While it is clear that Cloud-based consumer applications are some of the biggest drivers (creators) of Big Data, organisations’ propensity to perform their Big Data analysis in the Cloud is less certain. There are several reasons for this, including:
1) lack of experience amongst users generally of addressing and solving Big Data problems – using cloud-based solutions introduces yet another unknown
2) likely analysis requirements combines data held in-house (eg customer data) or in disparate cloud-located systems which need to be combined with each other and public cloud data (eg social network data) – it may be easier and more controllable to bring what’s needed in-house for processing
3) the big analytics technology vendors, from whom users are used to taking their solutions ideas, are primarily promoting on-premise solutions: these include IBM, Microsoft, Oracle, SAP, Teradata…

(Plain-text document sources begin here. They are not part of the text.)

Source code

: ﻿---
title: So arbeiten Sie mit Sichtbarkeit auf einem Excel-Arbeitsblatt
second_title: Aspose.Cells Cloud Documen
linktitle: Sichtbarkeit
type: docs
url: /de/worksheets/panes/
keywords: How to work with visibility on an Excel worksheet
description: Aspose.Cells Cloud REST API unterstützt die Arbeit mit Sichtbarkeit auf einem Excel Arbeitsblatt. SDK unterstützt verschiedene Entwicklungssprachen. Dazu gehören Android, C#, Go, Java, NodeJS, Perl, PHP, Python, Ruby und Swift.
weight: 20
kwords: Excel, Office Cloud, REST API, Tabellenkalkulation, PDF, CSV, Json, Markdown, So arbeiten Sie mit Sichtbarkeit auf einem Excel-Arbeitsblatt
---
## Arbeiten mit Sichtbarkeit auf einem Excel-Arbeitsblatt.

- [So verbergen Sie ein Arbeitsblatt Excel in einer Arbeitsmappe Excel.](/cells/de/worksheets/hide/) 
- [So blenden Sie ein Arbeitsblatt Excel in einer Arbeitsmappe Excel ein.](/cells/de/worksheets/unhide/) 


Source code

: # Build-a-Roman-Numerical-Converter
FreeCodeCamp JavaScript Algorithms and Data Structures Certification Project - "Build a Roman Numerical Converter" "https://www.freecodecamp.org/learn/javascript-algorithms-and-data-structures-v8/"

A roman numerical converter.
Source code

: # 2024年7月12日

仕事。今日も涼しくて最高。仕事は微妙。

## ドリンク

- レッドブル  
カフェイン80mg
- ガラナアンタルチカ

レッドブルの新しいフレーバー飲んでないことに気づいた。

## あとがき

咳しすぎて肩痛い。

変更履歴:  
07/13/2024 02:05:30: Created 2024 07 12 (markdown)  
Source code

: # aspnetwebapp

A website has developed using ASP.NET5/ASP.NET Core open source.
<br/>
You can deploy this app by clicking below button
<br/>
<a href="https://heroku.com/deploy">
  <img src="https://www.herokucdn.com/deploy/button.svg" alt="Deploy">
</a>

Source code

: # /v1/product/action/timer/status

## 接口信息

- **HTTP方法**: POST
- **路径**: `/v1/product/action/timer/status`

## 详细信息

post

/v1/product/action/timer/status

4) The IaaS vendors’ charging models are not still yet ready for Big Data – they are still evolving. So while the scalability of cloud is a key “plus” in Big Data analysis, the pricing may still not be cost-effective.
This last factor is one that is changing rapidly and is likely to affect users’ readiness to use and build cloud-based solutions. We have recently seen announcements from Amazon (Redshift) and others in this regard, reducing prices and changing the offer. On the price side, we are seeing something of a Dutch auction at play.

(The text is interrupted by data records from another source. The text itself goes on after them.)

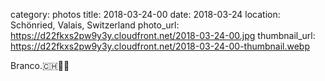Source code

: category: photos 
title: 2018-03-24-00
date: 2018-03-24
location: Schönried, Valais, Switzerland
photo_url: https://d22fkxs2pw9y3y.cloudfront.net/2018-03-24-00.jpg
thumbnail_url: https://d22fkxs2pw9y3y.cloudfront.net/2018-03-24-00-thumbnail.webp

Branco.🇨🇭🎿🥓             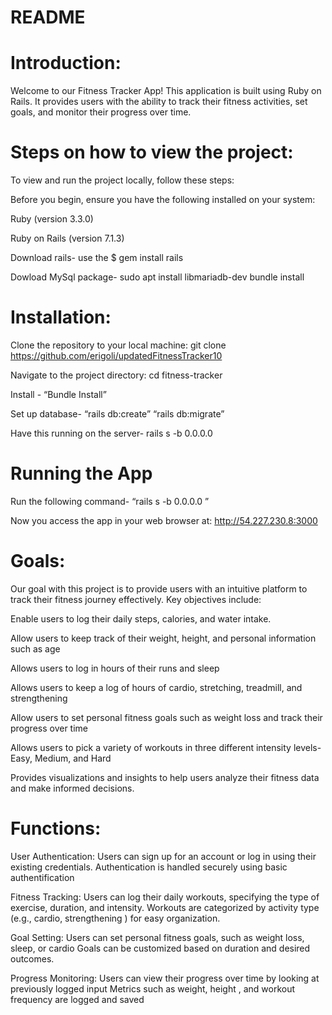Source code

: # README

# Introduction:

Welcome to our Fitness Tracker App! This application is built using Ruby on Rails. It provides users with the ability to track their fitness activities, set goals, and monitor their progress over time. 


# Steps on how to view the project:

To view and run the project locally, follow these steps:

Before you begin, ensure you have the following installed on your system:

Ruby (version 3.3.0)

Ruby on Rails (version 7.1.3)

Download rails-  use the $ gem install rails

Dowload MySql package- 
sudo apt install libmariadb-dev
bundle install

# Installation:

Clone the repository to your local machine: git clone https://github.com/erigoli/updatedFitnessTracker10

Navigate to the project directory: cd fitness-tracker

Install - “Bundle Install”

Set up database- “rails db:create” “rails db:migrate”

Have this running on the server- rails s -b 0.0.0.0

# Running the App
Run the following command- “rails s -b 0.0.0.0 ”

Now you access the app in your web browser at: http://54.227.230.8:3000

# Goals: 
Our goal with this project is to provide users with an intuitive platform to track their fitness journey effectively. Key objectives include:

Enable users to log their daily steps, calories, and water intake.

Allow users to keep track of their weight, height, and personal information such as age

Allows users to log in hours of their runs and sleep 

Allows users to keep a log of hours of cardio, stretching, treadmill, and strengthening 

Allow users to set personal fitness goals such as weight loss and track their progress over time

Allows users to pick a variety of workouts in three different intensity levels- Easy, Medium, and Hard

Provides visualizations and insights to help users analyze their fitness data and make informed decisions.

# Functions:

User Authentication:
Users can sign up for an account or log in using their existing credentials.
Authentication is handled securely using basic authentification

Fitness Tracking:
Users can log their daily workouts, specifying the type of exercise, duration, and intensity.
Workouts are categorized by activity type (e.g., cardio, strengthening ) for easy organization.

Goal Setting:
Users can set personal fitness goals, such as weight loss, sleep, or cardio
Goals can be customized based on duration and desired outcomes.

Progress Monitoring:
Users can view their progress over time by looking at previously logged input
Metrics such as weight, height , and workout frequency are logged and saved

But an interesting presentation at the event by CloudSigma’s COO, Bernino Lind, pointed out that a Big Data solution includes a number of different workloads – some cpu-intensive, but others not; he argued that pricing should reflect that reality. As CloudSigma’s clients for its Big Data IaaS service include the CERN physics research laboratory, amongst others, his views carry weight. CloudSigma offers CPU, RAM, data storage and bandwidth as separate items in its pricing “menu.” Lind also pointed out that sharing HDD on a public cloud service led to bottlenecks, and argued that SSD was a better bet for many workloads and should also be available as an option – a theme picked up by other speakers such as Glyn Bowden of Lucr.
In PAC’s view, the use of Cloud services for Big Data will increase significantly in the coming couple of years. In the early years, what is likely to change this is the increasing maturity and flexibility of pricing models as advocated by Lind.
Beyond that, we think that the real catalyst will be a move to higher value services based on Cloud. Not just managed services to remove the need for Hadoop/etc admin knowledge – though this will be important – but true value-add: moving from Big Data IaaS to Big Data platform as a service (PaaS), where tools are linked to pre-analysed data sets for particular problem sets, and even Big Data business process as a service (BaaS) where analytic services are added in.
At the moment this service-based approach is very nascent. We believe that many new and innovative offerings will emerge over the coming years to drive and the market. For the growth of Big Data services-oriented solutions will make it possible for a much wider set of organizations – from mid-market upwards – to take advantage of Big Data technologies.